┌──

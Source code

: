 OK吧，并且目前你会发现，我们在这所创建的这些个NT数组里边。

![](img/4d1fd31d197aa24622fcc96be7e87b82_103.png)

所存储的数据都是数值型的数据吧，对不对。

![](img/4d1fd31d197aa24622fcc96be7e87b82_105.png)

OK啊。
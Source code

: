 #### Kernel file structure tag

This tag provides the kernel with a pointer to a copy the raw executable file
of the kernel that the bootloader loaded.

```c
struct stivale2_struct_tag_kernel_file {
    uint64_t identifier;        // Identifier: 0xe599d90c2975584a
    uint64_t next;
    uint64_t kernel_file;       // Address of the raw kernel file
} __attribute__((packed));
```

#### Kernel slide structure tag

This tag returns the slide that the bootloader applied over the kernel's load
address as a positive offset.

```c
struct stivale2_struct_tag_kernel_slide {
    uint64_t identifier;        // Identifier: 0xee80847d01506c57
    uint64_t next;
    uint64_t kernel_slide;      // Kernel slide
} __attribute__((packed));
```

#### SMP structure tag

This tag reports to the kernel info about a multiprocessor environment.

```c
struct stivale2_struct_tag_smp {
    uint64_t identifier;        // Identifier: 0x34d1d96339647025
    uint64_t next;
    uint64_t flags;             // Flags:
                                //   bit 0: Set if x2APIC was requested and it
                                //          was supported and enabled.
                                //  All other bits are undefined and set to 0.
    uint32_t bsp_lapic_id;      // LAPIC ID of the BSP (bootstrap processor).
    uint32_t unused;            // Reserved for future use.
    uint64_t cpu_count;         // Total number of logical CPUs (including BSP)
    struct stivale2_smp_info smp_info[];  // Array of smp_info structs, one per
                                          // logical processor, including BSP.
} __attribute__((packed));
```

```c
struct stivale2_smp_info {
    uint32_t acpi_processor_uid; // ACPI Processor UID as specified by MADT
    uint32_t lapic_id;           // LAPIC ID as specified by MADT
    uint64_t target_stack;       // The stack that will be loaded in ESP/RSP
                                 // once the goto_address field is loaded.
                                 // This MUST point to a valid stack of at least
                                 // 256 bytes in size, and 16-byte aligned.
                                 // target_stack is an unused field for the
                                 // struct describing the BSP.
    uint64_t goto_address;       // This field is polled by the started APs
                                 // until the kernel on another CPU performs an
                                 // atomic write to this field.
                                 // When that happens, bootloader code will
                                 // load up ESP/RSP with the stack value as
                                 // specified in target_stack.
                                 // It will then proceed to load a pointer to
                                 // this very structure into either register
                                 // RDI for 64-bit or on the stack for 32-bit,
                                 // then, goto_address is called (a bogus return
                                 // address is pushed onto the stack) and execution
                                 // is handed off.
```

└──

**What to produce**
Please output each record exactly as it appears above.

**Answer section**
Source code

: OK吧，并且目前你会发现，我们在这所创建的这些个NT数组里边。

![](img/4d1fd31d197aa24622fcc96be7e87b82_103.png)

所存储的数据都是数值型的数据吧，对不对。

![](img/4d1fd31d197aa24622fcc96be7e87b82_105.png)

OK啊。
Source code

: #### Kernel file structure tag

This tag provides the kernel with a pointer to a copy the raw executable file
of the kernel that the bootloader loaded.

```c
struct stivale2_struct_tag_kernel_file {
    uint64_t identifier;        // Identifier: 0xe599d90c2975584a
    uint64_t next;
    uint64_t kernel_file;       // Address of the raw kernel file
} __attribute__((packed));
```

#### Kernel slide structure tag

This tag returns the slide that the bootloader applied over the kernel's load
address as a positive offset.

```c
struct stivale2_struct_tag_kernel_slide {
    uint64_t identifier;        // Identifier: 0xee80847d01506c57
    uint64_t next;
    uint64_t kernel_slide;      // Kernel slide
} __attribute__((packed));
```

#### SMP structure tag

This tag reports to the kernel info about a multiprocessor environment.

```c
struct stivale2_struct_tag_smp {
    uint64_t identifier;        // Identifier: 0x34d1d96339647025
    uint64_t next;
    uint64_t flags;             // Flags:
                                //   bit 0: Set if x2APIC was requested and it
                                //          was supported and enabled.
                                //  All other bits are undefined and set to 0.
    uint32_t bsp_lapic_id;      // LAPIC ID of the BSP (bootstrap processor).
    uint32_t unused;            // Reserved for future use.
    uint64_t cpu_count;         // Total number of logical CPUs (including BSP)
    struct stivale2_smp_info smp_info[];  // Array of smp_info structs, one per
                                          // logical processor, including BSP.
} __attribute__((packed));
```

```c
struct stivale2_smp_info {
    uint32_t acpi_processor_uid; // ACPI Processor UID as specified by MADT
    uint32_t lapic_id;           // LAPIC ID as specified by MADT
    uint64_t target_stack;       // The stack that will be loaded in ESP/RSP
                                 // once the goto_address field is loaded.
                                 // This MUST point to a valid stack of at least
                                 // 256 bytes in size, and 16-byte aligned.
                                 // target_stack is an unused field for the
                                 // struct describing the BSP.
    uint64_t goto_address;       // This field is polled by the started APs
                                 // until the kernel on another CPU performs an
                                 // atomic write to this field.
                                 // When that happens, bootloader code will
                                 // load up ESP/RSP with the stack value as
                                 // specified in target_stack.
                                 // It will then proceed to load a pointer to
                                 // this very structure into either register
                                 // RDI for 64-bit or on the stack for 32-bit,
                                 // then, goto_address is called (a bogus return
                                 // address is pushed onto the stack) and execution
                                 // is handed off.
```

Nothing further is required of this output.